Required work
Scan the entries below for the word "since". Copy each line that has it.

Stored data entries
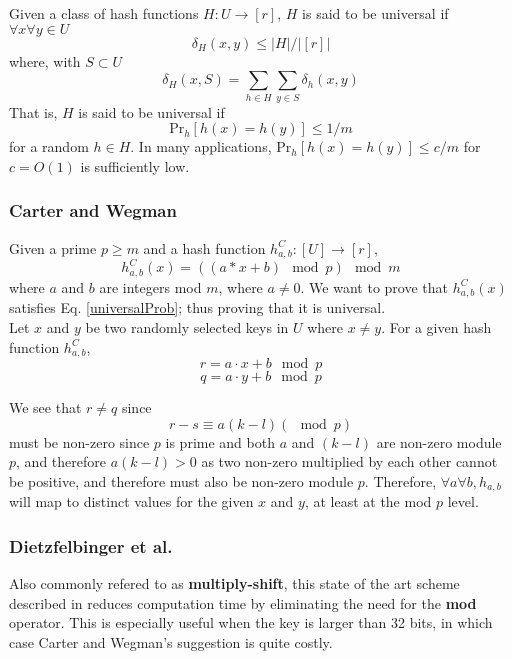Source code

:\documentclass[../../main.tex]{subfiles}
\begin{document}
\noindent Given a class of hash functions $H:U\rightarrow [r]$, $H$ is said to be universal if $\forall x \forall y \in U$
$$
	\delta_H (x,y) \leq |H|/|[r]|
$$
where, with $S\subset U$
$$
\delta_H (x,S) = \sum_{h\in H}\sum_{y\in S} \delta_h(x,y)
$$
That is, $H$ is said to be universal if 
\begin{equation}\label{universalProb}
\mathrm{Pr}_h[h(x)=h(y)]\leq 1/m
\end{equation}
for a random $h \in H$.
 In many applications, Pr$_h[h(x)=h(y)]\leq c/m$ for $c=O(1)$ is sufficiently low.

\subsubsection*{Carter and Wegman\cite{carterWegman}}
Given a prime $p\geq m$ and a hash function $h_{a,b}^C:[U]\rightarrow [r]$,
\begin{equation}\label{carterhash}
h_{a,b}^{C}(x)=((a*x + b) \mod p) \mod m
\end{equation}
where $a$ and $b$ are integers mod $m$, where $a\neq 0$. We want to prove that $h_{a,b}^{C}(x)$ satisfies Eq. \ref{universalProb}; thus proving that it is universal.\\

\noindent Let $x$ and $y$ be two randomly selected keys in $U$ where $x\neq y$. For a given hash function $h_{a,b}^{C}$,
$$
r = a\cdot x + b \mod p
$$
$$
q = a \cdot y + b \mod p
$$

\noindent We see that $r\neq q$ since 
$$
r - s \equiv a(k-l) (\mod p)
$$
must be non-zero since $p$ is prime and both $a$ and $(k-l)$ are non-zero module $p$, and therefore $a(k-l) > 0$ as two non-zero multiplied by each other cannot be positive, and therefore must also be non-zero module $p$.
Therefore, $\forall a\forall b, h_{a,b}$ will map to distinct values for the given $x$ and $y$, at least at the mod $p$ level.\\



\subsubsection*{Dietzfelbinger et al.\cite{Dietzfelbinger}}
Also commonly refered to as \textbf{multiply-shift}, this state of the art scheme described in \cite{Dietzfelbinger} reduces computation time by eliminating the need for the \textbf{mod} operator. This is especially useful when the key is larger than 32 bits, in which case Carter and Wegman's suggestion is quite costly\cite{dikuHash}.\\
\end{document}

Solution for this exercise
\noindent We see that $r\neq q$ since 
must be non-zero since $p$ is prime and both $a$ and $(k-l)$ are non-zero module $p$, and therefore $a(k-l) > 0$ as two non-zero multiplied by each other cannot be positive, and therefore must also be non-zero module $p$.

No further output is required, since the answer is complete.